Coppers reclaimed correlation with emerging markets equities may limit its prospects in 2014

Written by Devangi Gandhi | Mumbai | Updated: Jan 2 2014, 18:12pm hrs
Although speculation around the US Federal Reserves decision to scale back liquidity weighed on the entire commodities pack since the second half of 2013, it resulted in copper reinventing its strong association with the economic activity in emerging markets (EMs).

The base metal, which is regarded as the barometer of economic growth through its consumption in crucial industries, reestablished its strong correlation with the emerging market equities as the latter underperformed their developed market counterparts. For the year, the MSCI world index, representing the developed markets, rallied as much as 24%, on the back of renewed hope of an economic turnaround in these countries.

However, the benchmark copper prices reflected the lower delta of economic growth in emerging market countries like China, which are regarded as the key driver of copper consumption in the last couple of years. It is not surprising then that the spot copper prices on London Metals Exchange (LME) lost nearly 7% of its value in the year, reflecting its strong correlation with the MSCI emerging market index that declined 5% in the period.

For the last one decade, the correlation between these two parameters stands at a strong 94%, while that between copper prices and the MSCI world index remains at a healthy 71%. During this 10-year period, copper has always acted as a lead indicator of the global economy and at least on five instances, it headed the recovery in equity

markets, including the turnaround in markets in March 2009.

If this strong link continues in 2014, emerging market equities may be looking at limited gains, given that market experts are not very upbeat on a recovery in copper prices.

Barclays says while copper prices are trading at more than 20% below where they were when business confidence was last this strong, the gap is unlikely to close just yet given a large number of short-term negatives, including a still sluggish outlook for the global economy, with big concerns around the outlook in key commodity consumers, such as China, Brazil and India.
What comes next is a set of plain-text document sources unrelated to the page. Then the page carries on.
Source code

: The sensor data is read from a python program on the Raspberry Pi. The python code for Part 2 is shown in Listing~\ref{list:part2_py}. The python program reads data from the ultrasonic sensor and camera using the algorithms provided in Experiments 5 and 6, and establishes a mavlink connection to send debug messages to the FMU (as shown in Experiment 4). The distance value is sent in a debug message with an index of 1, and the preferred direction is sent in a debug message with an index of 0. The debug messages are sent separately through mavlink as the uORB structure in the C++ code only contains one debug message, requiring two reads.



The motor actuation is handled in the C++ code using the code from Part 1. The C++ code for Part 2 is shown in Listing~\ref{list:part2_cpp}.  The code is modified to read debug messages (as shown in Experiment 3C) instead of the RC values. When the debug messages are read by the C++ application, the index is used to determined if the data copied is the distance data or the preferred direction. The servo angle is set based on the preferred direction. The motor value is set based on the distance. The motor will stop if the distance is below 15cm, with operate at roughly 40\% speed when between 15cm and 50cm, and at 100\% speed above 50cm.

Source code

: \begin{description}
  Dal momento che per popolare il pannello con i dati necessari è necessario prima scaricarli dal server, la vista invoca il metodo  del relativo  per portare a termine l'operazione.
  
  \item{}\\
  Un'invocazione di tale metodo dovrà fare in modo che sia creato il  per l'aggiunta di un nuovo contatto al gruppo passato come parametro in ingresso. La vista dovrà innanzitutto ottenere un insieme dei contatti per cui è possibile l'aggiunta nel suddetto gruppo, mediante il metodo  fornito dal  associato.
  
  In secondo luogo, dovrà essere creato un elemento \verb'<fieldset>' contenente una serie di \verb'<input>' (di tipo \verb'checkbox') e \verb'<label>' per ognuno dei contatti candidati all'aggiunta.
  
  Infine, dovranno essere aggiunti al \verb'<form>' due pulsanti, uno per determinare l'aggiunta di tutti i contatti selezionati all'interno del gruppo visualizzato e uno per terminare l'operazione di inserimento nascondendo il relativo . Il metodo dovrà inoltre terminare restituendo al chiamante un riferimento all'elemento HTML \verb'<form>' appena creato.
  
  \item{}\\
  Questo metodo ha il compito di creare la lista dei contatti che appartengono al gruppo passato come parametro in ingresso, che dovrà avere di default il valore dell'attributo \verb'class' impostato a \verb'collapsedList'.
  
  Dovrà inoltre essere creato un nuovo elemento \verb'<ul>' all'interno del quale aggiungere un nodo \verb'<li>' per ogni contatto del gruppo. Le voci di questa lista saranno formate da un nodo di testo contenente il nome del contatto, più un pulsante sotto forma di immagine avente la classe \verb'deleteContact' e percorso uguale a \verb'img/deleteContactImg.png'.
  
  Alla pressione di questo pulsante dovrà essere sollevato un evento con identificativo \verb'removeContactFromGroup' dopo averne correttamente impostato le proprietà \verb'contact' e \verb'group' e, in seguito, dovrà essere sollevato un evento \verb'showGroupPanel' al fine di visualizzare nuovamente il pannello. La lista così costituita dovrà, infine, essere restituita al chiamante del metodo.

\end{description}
Some point out that although a gradual improvement in the global economy may bode well for consumption of some of the key base metals that have witnessed strong surpluses since 2008 crisis, the supply overhang for copper may extend

in 2014.

Unlike metals like Nickle and zinc that have started facing supply side issues, copper oversupply is likely to sustain in 2014. In addition, a sustained outflow from commodities as an asset class and a strengthening US dollar are seen acting as two key negatives for the global prices even as domestic prices would continue to be steered by the rupee, said a senior official with one of the domestic commodity brokerages. On Tuesday, the LME spot closed at $ 7375.75 per tonne while the MCX spot price stood at Rs 463.50 per Kg in Wednesday, depicting a more than 5% gain in the year.

According to the latest projections by ICSG (International Copper Study Group) , world production of refined copper in 2013 is expected to exceed demand for refined copper by about 390,000 tonne, as demand will lag the growth in production. ICSG expects world apparent refined demand in 2013 to remain unchanged from that in 2012. For 2014, while a recovery in usage is anticipated, a higher surplus is expected with increased output from new and existing mines.